_Task item:_ Every line with the string "betty" in it belongs in your answer, so copy them all from the data.

_Data supplied:_
* * * * * * *

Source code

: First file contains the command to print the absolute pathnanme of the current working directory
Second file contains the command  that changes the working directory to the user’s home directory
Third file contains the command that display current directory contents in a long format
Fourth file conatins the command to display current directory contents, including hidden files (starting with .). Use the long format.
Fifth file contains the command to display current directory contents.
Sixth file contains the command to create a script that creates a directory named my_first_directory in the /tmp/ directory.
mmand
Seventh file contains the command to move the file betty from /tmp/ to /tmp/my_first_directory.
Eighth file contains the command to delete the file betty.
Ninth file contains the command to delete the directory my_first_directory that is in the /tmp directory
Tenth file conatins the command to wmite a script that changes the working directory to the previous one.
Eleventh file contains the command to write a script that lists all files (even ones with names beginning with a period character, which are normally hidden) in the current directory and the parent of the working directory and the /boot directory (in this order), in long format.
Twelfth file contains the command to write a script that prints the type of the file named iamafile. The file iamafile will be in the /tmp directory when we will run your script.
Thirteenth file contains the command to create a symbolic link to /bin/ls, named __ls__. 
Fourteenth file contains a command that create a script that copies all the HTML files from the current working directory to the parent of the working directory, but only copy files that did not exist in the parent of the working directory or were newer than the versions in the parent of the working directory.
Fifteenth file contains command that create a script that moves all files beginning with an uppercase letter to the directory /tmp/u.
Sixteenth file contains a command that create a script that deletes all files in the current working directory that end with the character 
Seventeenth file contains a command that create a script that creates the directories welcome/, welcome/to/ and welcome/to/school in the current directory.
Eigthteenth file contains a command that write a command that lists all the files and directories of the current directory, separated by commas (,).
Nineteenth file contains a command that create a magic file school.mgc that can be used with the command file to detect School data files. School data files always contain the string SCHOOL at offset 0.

* * * * * * *

_Result for this exercise:_
Seventh file contains the command to move the file betty from /tmp/ to /tmp/my_first_directory.
Eighth file contains the command to delete the file betty.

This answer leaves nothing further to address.